L'indice del dollaro, che misura la valuta statunitense rispetto a sei rivali ed è maggiormente ponderato sull'euro, è salito fino a 103,80, il livello più alto dall'8 giugno. L'indice è in rialzo dell'1,8% ad agosto, in procinto di interrompere una striscia di perdite di due mesi.

Una recente serie di forti dati economici statunitensi ha contribuito a placare le preoccupazioni di un'imminente recessione, ma con un'inflazione ancora al di sopra dell'obiettivo della Fed del 2%, gli investitori temono che la banca centrale possa mantenere i tassi in una fascia più alta più a lungo.

"Non c'è motivo per Powell di chiudere la porta a ulteriori rialzi dei tassi o di fare una promessa ferma di ulteriori rialzi", ha detto Christensen di Nordea.
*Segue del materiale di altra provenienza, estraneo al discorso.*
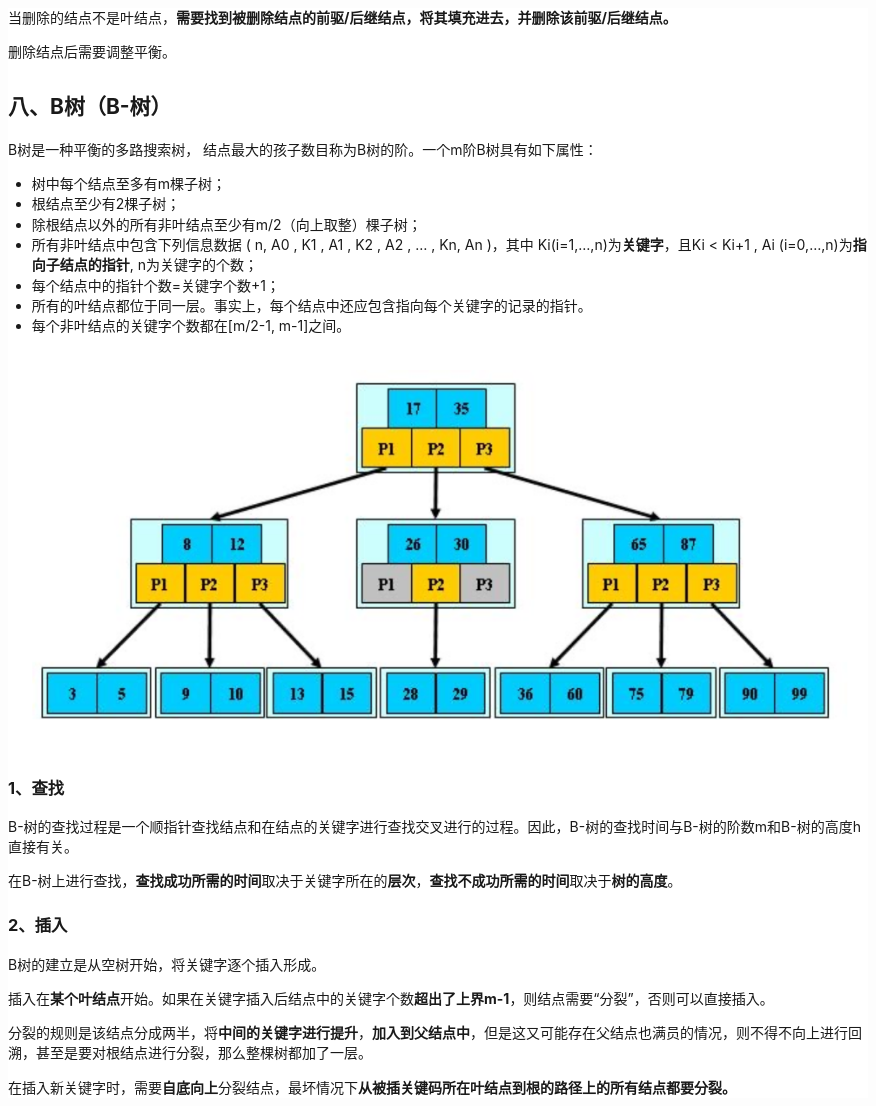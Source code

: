 当删除的结点不是叶结点，**需要找到被删除结点的前驱/后继结点，将其填充进去，并删除该前驱/后继结点。**

删除结点后需要调整平衡。

## 八、B树（B-树）

B树是一种平衡的多路搜索树， 结点最大的孩子数目称为B树的阶。一个m阶B树具有如下属性：

- 树中每个结点至多有m棵子树；
- 根结点至少有2棵子树；
- 除根结点以外的所有非叶结点至少有m/2（向上取整）棵子树；
- 所有非叶结点中包含下列信息数据 ( n, A0 , K1 , A1 , K2 , A2 , … , Kn, An )，其中 Ki(i=1,…,n)为**关键字**，且Ki < Ki+1 , Ai (i=0,…,n)为**指向子结点的指针**, n为关键字的个数；
- 每个结点中的指针个数=关键字个数+1；
- 所有的叶结点都位于同一层。事实上，每个结点中还应包含指向每个关键字的记录的指针。
- 每个非叶结点的关键字个数都在[m/2-1, m-1]之间。

![](/assets/post_img/2019-11-10/27.png) 

### 1、查找

B-树的查找过程是一个顺指针查找结点和在结点的关键字进行查找交叉进行的过程。因此，B-树的查找时间与B-树的阶数m和B-树的高度h直接有关。

在B-树上进行查找，**查找成功所需的时间**取决于关键字所在的**层次**，**查找不成功所需的时间**取决于**树的高度**。

### 2、插入

B树的建立是从空树开始，将关键字逐个插入形成。

插入在**某个叶结点**开始。如果在关键字插入后结点中的关键字个数**超出了上界m-1**，则结点需要“分裂”，否则可以直接插入。

分裂的规则是该结点分成两半，将**中间的关键字进行提升**，**加入到父结点中**，但是这又可能存在父结点也满员的情况，则不得不向上进行回溯，甚至是要对根结点进行分裂，那么整棵树都加了一层。

在插入新关键字时，需要**自底向上**分裂结点，最坏情况下**从被插关键码所在叶结点到根的路径上的所有结点都要分裂。**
"L'economia statunitense sta rallentando un po', ma sta reggendo molto meglio dell'Europa e questo potrebbe dare al dollaro il sopravvento".

I mercati stanno valutando circa l'85% di possibilità che la Fed rimanga ferma alla riunione politica del mese prossimo, ma le probabilità che la banca centrale americana aumenti i tassi di interesse un'altra volta quest'anno, verso la fine dell'anno, sono leggermente aumentate.
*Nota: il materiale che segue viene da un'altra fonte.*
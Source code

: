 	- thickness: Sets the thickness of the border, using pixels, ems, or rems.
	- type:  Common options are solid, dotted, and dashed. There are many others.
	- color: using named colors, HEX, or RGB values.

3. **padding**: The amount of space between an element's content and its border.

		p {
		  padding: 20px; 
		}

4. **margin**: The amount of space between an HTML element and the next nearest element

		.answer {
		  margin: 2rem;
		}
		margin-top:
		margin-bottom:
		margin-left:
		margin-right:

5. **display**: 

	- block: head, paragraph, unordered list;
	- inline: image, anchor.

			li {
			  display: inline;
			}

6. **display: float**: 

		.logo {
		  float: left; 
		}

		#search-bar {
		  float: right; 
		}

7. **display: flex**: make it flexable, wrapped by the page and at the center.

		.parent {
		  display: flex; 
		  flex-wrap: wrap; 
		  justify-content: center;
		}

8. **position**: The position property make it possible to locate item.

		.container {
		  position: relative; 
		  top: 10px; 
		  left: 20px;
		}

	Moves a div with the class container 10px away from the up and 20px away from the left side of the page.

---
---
Lo yen si è rafforzato dello 0,3% a 145,445 per dollaro, ma non è lontano dalla pietra miliare di nove mesi di 146,565 toccata la scorsa settimana, lasciando i trader in attesa di segnali di intervento.

L'anno scorso, quando il dollaro ha superato i 145 yen, si è scatenato l'intervento e si è iniziato a speculare sul fatto che Tokyo potrebbe presto intervenire sul mercato per sostenere nuovamente la sua valuta se lo yen si indebolisce ulteriormente.
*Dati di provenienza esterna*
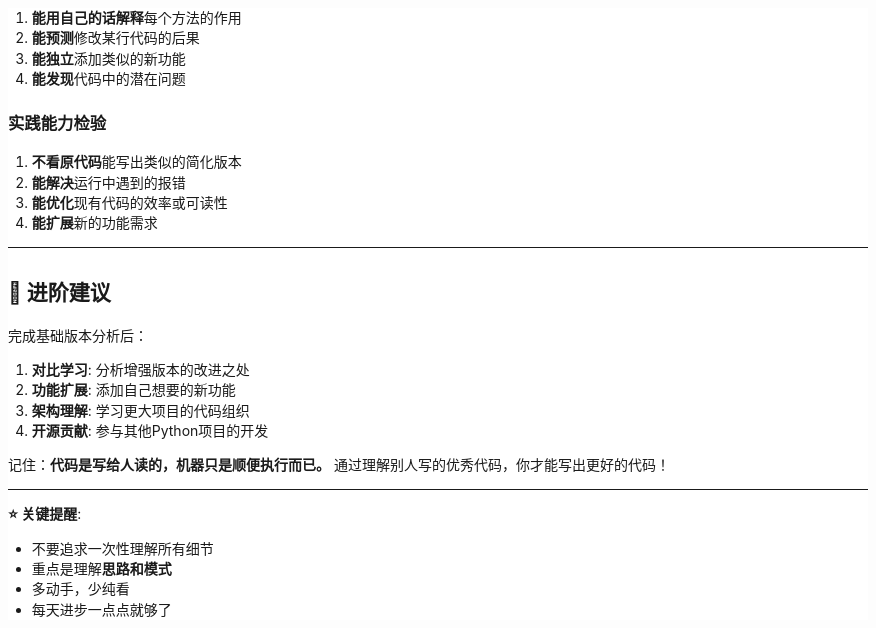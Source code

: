 1. **能用自己的话解释**每个方法的作用
2. **能预测**修改某行代码的后果
3. **能独立**添加类似的新功能
4. **能发现**代码中的潜在问题

### **实践能力检验**

1. **不看原代码**能写出类似的简化版本
2. **能解决**运行中遇到的报错
3. **能优化**现有代码的效率或可读性
4. **能扩展**新的功能需求

---

## 🚀 **进阶建议**

完成基础版本分析后：

1. **对比学习**: 分析增强版本的改进之处
2. **功能扩展**: 添加自己想要的新功能
3. **架构理解**: 学习更大项目的代码组织
4. **开源贡献**: 参与其他Python项目的开发

记住：**代码是写给人读的，机器只是顺便执行而已。** 通过理解别人写的优秀代码，你才能写出更好的代码！

---

**⭐ 关键提醒**:

- 不要追求一次性理解所有细节
- 重点是理解**思路和模式**
- 多动手，少纯看
- 每天进步一点点就够了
"Nonostante la vicinanza al livello di intervento FX dello scorso autunno, riteniamo improbabile la prospettiva di un intervento al di sotto di USD/JPY 150 e crediamo che la coppia debba avvicinarsi a 155 prima che il MoF (Ministero delle Finanze del Giappone) prenda in considerazione di premere il grilletto", ha dichiarato Colin Asher, economista senior di Mizuho.

Sia questa volta che nel 2022, l'intervento valutario in sé non sarebbe una soluzione fondamentale alla debolezza dello yen, ma potrebbe solo guadagnare tempo, hanno detto gli strateghi di BofA Global Research.

"La differenza chiave è che mentre il Giappone non ha avuto alcun controllo sulla causa fondamentale del rally dollaro-yen nel 2022, può in qualche misura decidere fino a quando comprare tempo in collaborazione con la Banca del Giappone, perché la BOJ controlla la parte breve della curva dei rendimenti dello yen".

Un'altra valuta asiatica che ha preoccupato gli investitori è lo yuan cinese, che quest'anno è sceso di oltre il 5% rispetto al dollaro, soprattutto a causa delle preoccupazioni per l'aggravarsi della crisi immobiliare del Paese, che sta esercitando un'ulteriore pressione al ribasso sulla stentata ripresa economica cinese post-pandemia.

Lo yuan spot ha aperto a 7,2870 per dollaro mercoledì e l'ultimo cambio è stato a 7,2920.